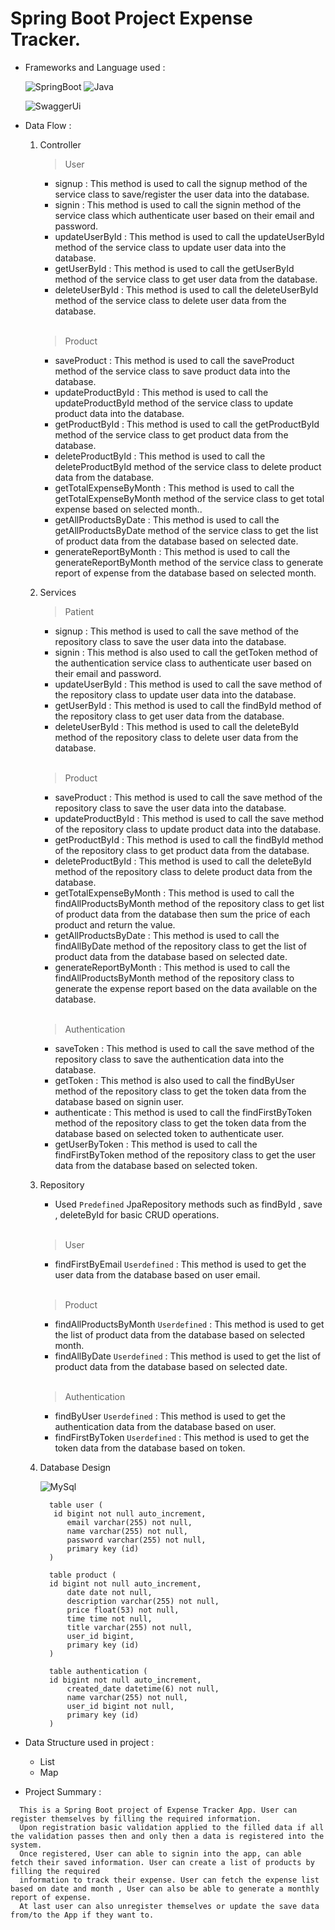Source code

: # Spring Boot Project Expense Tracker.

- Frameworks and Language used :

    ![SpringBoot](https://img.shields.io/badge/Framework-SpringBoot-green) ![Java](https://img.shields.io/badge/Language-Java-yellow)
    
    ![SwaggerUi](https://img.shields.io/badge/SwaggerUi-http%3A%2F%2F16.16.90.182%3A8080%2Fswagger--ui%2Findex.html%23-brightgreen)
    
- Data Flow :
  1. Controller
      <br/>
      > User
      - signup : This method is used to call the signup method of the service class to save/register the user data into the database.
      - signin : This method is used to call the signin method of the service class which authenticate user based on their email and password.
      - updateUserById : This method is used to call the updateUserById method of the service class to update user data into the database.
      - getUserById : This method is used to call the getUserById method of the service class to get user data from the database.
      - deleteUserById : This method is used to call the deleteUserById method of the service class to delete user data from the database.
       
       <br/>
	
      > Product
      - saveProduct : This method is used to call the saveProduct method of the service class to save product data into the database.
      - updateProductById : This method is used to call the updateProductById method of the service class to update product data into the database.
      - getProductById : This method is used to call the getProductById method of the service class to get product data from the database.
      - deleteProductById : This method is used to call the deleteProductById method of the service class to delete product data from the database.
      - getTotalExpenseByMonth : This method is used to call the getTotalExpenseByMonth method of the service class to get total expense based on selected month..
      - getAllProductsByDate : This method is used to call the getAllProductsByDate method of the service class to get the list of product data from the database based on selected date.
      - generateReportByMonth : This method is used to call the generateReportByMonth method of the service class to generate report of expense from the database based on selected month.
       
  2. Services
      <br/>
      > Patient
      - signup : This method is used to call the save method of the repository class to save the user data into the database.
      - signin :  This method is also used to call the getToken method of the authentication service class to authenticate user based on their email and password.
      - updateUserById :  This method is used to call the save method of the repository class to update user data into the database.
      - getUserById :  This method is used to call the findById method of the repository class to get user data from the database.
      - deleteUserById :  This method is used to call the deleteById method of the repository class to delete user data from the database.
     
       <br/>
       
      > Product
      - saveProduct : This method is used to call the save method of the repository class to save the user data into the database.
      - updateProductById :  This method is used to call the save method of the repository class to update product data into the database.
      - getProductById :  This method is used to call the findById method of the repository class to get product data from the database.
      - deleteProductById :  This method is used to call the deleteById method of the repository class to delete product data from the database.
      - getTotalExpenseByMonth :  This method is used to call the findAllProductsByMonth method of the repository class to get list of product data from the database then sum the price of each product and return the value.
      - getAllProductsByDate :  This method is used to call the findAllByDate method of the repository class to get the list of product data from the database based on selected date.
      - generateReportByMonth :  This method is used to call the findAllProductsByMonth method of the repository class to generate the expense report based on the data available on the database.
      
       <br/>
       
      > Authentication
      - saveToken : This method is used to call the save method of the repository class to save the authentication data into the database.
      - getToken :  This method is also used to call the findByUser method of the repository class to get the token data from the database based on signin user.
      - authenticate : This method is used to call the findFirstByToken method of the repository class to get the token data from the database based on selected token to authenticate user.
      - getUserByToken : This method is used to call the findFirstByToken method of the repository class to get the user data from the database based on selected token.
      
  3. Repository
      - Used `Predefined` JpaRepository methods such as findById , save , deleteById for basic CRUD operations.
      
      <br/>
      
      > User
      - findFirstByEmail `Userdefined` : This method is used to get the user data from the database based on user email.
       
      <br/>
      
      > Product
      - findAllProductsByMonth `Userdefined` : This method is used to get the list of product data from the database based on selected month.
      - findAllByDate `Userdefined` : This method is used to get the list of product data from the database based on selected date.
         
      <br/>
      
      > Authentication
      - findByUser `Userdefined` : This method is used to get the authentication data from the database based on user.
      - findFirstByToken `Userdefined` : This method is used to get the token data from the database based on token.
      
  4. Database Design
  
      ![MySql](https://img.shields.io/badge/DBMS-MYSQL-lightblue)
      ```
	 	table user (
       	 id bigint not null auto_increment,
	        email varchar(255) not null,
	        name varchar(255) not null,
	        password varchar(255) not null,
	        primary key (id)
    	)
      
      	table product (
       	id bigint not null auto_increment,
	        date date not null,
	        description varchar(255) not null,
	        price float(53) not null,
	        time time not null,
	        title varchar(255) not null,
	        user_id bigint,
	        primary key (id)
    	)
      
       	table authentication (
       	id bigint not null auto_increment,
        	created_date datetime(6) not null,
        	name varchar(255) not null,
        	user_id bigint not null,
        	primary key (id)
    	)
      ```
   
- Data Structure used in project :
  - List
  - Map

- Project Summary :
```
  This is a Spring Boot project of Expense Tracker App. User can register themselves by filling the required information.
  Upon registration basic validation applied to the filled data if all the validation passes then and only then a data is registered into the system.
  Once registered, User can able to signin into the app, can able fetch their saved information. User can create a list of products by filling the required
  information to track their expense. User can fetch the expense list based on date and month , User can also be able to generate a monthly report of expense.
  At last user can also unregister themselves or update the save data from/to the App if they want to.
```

────────

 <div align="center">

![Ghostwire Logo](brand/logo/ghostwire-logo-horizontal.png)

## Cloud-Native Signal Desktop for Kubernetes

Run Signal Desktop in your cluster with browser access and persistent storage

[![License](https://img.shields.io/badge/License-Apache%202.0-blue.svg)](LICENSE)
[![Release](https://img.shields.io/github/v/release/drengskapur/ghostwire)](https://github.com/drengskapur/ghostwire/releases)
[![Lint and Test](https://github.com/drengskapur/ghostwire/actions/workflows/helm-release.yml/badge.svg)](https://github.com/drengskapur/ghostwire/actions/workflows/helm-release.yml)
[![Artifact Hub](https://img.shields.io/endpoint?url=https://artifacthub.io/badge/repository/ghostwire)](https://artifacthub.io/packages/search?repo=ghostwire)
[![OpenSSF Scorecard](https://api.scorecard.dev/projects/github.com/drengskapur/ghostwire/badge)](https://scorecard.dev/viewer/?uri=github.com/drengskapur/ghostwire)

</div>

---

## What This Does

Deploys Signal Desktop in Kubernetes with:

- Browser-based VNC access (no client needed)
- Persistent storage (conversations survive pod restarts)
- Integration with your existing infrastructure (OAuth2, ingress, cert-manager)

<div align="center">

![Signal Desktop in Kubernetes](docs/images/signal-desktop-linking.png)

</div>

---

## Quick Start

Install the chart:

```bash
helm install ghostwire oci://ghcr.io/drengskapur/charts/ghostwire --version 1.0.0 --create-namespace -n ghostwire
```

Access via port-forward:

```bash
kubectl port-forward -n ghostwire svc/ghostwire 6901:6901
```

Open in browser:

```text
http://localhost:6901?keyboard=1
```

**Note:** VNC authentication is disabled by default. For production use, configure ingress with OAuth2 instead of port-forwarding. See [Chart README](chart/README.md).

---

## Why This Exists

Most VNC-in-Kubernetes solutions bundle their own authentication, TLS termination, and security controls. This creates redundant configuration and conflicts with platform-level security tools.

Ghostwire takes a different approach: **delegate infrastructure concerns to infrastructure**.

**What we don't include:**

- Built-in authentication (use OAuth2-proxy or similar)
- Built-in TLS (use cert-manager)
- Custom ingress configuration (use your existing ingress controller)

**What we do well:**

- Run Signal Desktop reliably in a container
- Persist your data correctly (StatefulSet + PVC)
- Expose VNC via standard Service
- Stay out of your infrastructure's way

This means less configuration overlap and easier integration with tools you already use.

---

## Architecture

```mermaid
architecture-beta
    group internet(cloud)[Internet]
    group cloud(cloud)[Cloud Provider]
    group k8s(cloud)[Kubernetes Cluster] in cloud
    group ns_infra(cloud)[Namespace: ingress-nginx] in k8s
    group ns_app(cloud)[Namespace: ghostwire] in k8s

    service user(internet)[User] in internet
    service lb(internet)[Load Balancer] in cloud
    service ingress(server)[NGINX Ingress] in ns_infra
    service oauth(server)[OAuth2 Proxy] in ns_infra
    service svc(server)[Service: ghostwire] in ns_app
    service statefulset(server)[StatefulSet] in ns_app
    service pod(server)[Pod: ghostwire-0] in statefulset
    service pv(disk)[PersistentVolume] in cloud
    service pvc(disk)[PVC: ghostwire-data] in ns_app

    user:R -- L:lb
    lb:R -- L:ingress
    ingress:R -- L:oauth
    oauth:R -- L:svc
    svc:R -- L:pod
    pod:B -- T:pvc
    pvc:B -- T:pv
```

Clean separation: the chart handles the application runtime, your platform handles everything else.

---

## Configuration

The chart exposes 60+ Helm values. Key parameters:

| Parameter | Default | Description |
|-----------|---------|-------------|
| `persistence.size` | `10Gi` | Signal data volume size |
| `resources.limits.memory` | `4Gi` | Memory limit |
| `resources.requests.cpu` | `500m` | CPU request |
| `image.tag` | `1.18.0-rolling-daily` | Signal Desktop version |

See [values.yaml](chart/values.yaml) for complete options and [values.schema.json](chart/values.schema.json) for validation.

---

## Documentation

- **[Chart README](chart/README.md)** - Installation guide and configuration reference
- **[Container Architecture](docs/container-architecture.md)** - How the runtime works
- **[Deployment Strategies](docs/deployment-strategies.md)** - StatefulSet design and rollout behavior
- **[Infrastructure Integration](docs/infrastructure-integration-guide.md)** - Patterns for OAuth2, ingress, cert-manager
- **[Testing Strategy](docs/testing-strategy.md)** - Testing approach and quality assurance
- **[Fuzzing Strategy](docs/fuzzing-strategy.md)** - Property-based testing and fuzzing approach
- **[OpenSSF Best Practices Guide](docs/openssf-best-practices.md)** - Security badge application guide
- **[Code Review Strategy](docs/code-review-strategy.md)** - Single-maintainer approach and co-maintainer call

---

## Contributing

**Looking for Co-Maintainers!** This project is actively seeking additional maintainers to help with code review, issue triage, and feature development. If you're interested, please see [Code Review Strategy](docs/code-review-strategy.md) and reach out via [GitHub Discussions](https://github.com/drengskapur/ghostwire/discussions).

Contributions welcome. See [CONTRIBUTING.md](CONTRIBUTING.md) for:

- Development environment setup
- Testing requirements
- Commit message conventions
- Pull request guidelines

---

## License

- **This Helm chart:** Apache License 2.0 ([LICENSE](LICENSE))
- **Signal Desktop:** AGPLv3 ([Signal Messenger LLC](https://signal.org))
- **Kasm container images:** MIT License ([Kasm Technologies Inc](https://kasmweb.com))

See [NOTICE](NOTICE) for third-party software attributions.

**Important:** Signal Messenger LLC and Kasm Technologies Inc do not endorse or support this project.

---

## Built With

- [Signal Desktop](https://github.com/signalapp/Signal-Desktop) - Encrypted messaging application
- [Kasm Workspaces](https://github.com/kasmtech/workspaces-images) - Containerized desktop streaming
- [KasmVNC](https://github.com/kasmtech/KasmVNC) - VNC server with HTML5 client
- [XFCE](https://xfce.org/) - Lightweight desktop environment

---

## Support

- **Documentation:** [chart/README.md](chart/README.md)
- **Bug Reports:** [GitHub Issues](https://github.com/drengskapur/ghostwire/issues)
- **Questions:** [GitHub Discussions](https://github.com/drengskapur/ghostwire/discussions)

────────

Nothing but the lines from the one containing "Source code" through the one containing "- getUserById : This" should appear, copied exactly from the material above and without pictures.

Source code

: # Spring Boot Project Expense Tracker.

- Frameworks and Language used :

    ![SpringBoot](https://img.shields.io/badge/Framework-SpringBoot-green) ![Java](https://img.shields.io/badge/Language-Java-yellow)
    
    ![SwaggerUi](https://img.shields.io/badge/SwaggerUi-http%3A%2F%2F16.16.90.182%3A8080%2Fswagger--ui%2Findex.html%23-brightgreen)
    
- Data Flow :
  1. Controller
      <br/>
      > User
      - signup : This method is used to call the signup method of the service class to save/register the user data into the database.
      - signin : This method is used to call the signin method of the service class which authenticate user based on their email and password.
      - updateUserById : This method is used to call the updateUserById method of the service class to update user data into the database.
      - getUserById : This method is used to call the getUserById method of the service class to get user data from the database.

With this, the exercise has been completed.